TL;DR – Don’t be afraid to be wasteful with the ones you love. “He is no fool who gives what he cannot keep, to gain that which he cannot lose.” -Jim Elliot


Confession: I don’t treat my kids fairly

I’m not kidding! From a young age, I’ve taught my children to not expect equal treatment at any given moment. I would intentionally go out of my way to get a small gift for one and not the other when I would come home at the end of the day. It might be the boy this time… or it might be the girl. It was an exercise I would practice in order to avoid unhealthy behavior in the future. I suppose I could have just shown them this image and avoided the potential scars just in case my plan backfired:

fair

The result?
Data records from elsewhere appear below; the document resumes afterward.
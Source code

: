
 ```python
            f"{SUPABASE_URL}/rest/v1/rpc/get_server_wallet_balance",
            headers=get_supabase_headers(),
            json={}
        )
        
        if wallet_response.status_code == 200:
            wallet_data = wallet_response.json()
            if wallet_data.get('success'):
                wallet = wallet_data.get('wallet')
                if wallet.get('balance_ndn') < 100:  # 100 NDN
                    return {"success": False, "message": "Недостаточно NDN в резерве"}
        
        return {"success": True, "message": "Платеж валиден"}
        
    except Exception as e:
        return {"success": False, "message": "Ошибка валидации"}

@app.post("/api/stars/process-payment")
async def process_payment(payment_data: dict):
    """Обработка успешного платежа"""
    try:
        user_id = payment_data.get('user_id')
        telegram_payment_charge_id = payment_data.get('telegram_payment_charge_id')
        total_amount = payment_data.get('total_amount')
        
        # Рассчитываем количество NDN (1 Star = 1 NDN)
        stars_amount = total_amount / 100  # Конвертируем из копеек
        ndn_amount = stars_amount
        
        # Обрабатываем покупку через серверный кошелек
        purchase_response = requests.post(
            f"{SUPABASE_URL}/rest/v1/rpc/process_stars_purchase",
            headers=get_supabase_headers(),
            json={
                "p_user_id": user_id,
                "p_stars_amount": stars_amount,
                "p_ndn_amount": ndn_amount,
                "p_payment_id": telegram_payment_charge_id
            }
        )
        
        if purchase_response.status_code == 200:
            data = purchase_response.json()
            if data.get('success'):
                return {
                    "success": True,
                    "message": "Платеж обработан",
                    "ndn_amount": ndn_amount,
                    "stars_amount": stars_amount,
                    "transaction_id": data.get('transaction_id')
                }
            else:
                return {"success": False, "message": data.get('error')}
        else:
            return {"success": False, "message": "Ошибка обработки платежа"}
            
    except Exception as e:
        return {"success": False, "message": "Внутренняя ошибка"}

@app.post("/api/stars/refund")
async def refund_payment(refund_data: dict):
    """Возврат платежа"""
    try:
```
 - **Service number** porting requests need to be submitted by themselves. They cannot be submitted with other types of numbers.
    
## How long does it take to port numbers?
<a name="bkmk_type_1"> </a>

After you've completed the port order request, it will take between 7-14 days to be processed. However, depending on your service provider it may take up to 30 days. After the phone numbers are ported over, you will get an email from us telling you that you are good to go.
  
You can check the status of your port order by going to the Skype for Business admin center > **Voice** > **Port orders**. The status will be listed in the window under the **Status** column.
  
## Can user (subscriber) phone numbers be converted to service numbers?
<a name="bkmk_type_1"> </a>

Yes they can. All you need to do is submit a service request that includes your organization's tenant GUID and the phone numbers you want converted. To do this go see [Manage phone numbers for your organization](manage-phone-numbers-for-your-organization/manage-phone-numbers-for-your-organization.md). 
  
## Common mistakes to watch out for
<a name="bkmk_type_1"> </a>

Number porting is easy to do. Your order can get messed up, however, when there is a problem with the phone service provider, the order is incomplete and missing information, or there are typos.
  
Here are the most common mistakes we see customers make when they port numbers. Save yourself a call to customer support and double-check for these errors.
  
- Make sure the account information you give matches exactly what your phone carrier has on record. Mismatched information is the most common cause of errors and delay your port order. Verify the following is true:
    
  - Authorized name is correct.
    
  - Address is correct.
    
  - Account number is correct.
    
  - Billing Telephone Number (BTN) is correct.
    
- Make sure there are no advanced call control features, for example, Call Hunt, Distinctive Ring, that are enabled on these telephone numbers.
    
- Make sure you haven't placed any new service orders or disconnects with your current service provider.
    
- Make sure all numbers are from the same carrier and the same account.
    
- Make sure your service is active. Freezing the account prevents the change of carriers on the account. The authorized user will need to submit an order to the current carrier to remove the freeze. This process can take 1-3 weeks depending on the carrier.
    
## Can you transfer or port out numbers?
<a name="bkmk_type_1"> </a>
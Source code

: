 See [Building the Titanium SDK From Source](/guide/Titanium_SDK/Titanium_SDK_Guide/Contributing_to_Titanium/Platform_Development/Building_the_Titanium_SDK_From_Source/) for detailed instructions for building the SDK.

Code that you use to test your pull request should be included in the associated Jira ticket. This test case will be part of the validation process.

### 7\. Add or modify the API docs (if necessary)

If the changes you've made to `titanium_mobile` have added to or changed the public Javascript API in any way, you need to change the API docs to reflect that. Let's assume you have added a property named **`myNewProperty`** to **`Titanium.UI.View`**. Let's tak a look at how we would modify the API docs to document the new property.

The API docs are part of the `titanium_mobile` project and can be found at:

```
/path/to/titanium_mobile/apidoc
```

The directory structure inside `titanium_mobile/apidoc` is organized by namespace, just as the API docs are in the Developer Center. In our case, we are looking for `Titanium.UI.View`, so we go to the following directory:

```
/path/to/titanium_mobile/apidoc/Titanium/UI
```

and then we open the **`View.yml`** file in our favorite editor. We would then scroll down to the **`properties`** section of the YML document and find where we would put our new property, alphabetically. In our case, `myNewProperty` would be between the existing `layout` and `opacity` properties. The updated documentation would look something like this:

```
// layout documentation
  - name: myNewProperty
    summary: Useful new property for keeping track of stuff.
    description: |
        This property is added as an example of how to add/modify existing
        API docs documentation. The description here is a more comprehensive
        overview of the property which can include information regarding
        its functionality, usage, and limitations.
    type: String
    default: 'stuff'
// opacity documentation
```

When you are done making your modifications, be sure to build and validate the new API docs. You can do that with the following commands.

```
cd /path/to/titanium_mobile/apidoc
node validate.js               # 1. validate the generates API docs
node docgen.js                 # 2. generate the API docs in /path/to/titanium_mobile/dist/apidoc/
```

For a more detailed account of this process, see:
My children have learned to rejoice when good things happen to the other ones. It’s given me the freedom as a parent to plan a trip with my son for his birthday without my other children wondering things like, “Does daddy love me as much?” I get to take my daughter rollerskating this weekend without my son sulking in the corner. They know that I love them all equally and are able to lean into that truth without insecurity. They’ll never receive a gift or privilege and have to assume, “He only gave me this because he HAD to be fair.” Also, guess what happens the one time you literally aren’t ABLE to be fair. My children are content in my love and I couldn’t be prouder.

TL;DR – Don’t let your children associate LOVE with FAIRNESS. Love will be cheapened and fairness will eventually fail.